=== Input for this task ===
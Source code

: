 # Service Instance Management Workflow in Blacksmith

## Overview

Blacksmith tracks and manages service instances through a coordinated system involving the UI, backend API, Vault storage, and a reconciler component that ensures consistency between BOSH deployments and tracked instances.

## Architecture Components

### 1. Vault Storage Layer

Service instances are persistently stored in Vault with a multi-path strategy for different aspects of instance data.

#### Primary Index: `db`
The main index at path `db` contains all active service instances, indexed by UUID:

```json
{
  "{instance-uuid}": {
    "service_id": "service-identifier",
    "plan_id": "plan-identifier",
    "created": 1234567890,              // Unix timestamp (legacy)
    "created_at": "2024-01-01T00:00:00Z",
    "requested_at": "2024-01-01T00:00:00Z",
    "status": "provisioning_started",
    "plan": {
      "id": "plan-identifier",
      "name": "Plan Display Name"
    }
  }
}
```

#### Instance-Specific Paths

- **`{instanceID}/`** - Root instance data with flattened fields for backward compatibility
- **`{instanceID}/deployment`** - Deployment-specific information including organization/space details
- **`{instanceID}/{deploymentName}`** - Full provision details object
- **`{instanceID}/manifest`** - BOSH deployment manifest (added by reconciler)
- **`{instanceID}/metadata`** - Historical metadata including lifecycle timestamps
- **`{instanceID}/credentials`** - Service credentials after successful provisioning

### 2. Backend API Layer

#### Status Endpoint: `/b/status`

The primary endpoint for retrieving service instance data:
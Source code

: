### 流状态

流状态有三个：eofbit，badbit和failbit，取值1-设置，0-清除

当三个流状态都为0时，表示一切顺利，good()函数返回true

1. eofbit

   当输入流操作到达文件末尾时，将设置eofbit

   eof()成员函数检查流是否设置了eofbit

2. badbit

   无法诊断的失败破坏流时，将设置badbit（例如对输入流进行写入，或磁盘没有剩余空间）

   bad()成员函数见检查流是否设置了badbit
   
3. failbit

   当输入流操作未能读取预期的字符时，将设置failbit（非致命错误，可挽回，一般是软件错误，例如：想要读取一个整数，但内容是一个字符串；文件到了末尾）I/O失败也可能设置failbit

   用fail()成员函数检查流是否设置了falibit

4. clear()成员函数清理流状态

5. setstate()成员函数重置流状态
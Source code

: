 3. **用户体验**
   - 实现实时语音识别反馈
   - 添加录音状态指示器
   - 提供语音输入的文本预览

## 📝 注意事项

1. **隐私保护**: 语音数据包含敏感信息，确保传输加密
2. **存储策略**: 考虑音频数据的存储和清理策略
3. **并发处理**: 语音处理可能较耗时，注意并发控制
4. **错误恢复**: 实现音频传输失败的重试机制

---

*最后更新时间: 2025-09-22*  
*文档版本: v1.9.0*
===
> [Problem to work on] Would you write out each entry precisely as it is given?

> [Response to the task]
Source code

: # Service Instance Management Workflow in Blacksmith

## Overview

Blacksmith tracks and manages service instances through a coordinated system involving the UI, backend API, Vault storage, and a reconciler component that ensures consistency between BOSH deployments and tracked instances.

## Architecture Components

### 1. Vault Storage Layer

Service instances are persistently stored in Vault with a multi-path strategy for different aspects of instance data.

#### Primary Index: `db`
The main index at path `db` contains all active service instances, indexed by UUID:

```json
{
  "{instance-uuid}": {
    "service_id": "service-identifier",
    "plan_id": "plan-identifier",
    "created": 1234567890,              // Unix timestamp (legacy)
    "created_at": "2024-01-01T00:00:00Z",
    "requested_at": "2024-01-01T00:00:00Z",
    "status": "provisioning_started",
    "plan": {
      "id": "plan-identifier",
      "name": "Plan Display Name"
    }
  }
}
```

#### Instance-Specific Paths

- **`{instanceID}/`** - Root instance data with flattened fields for backward compatibility
- **`{instanceID}/deployment`** - Deployment-specific information including organization/space details
- **`{instanceID}/{deploymentName}`** - Full provision details object
- **`{instanceID}/manifest`** - BOSH deployment manifest (added by reconciler)
- **`{instanceID}/metadata`** - Historical metadata including lifecycle timestamps
- **`{instanceID}/credentials`** - Service credentials after successful provisioning

### 2. Backend API Layer

#### Status Endpoint: `/b/status`

The primary endpoint for retrieving service instance data:
Source code

:### 流状态

流状态有三个：eofbit，badbit和failbit，取值1-设置，0-清除

当三个流状态都为0时，表示一切顺利，good()函数返回true

1. eofbit

   当输入流操作到达文件末尾时，将设置eofbit

   eof()成员函数检查流是否设置了eofbit

2. badbit

   无法诊断的失败破坏流时，将设置badbit（例如对输入流进行写入，或磁盘没有剩余空间）

   bad()成员函数见检查流是否设置了badbit
   
3. failbit

   当输入流操作未能读取预期的字符时，将设置failbit（非致命错误，可挽回，一般是软件错误，例如：想要读取一个整数，但内容是一个字符串；文件到了末尾）I/O失败也可能设置failbit

   用fail()成员函数检查流是否设置了falibit

4. clear()成员函数清理流状态

5. setstate()成员函数重置流状态
Source code

: 3. **用户体验**
   - 实现实时语音识别反馈
   - 添加录音状态指示器
   - 提供语音输入的文本预览

## 📝 注意事项

1. **隐私保护**: 语音数据包含敏感信息，确保传输加密
2. **存储策略**: 考虑音频数据的存储和清理策略
3. **并发处理**: 语音处理可能较耗时，注意并发控制
4. **错误恢复**: 实现音频传输失败的重试机制

---

*最后更新时间: 2025-09-22*  
*文档版本: v1.9.0*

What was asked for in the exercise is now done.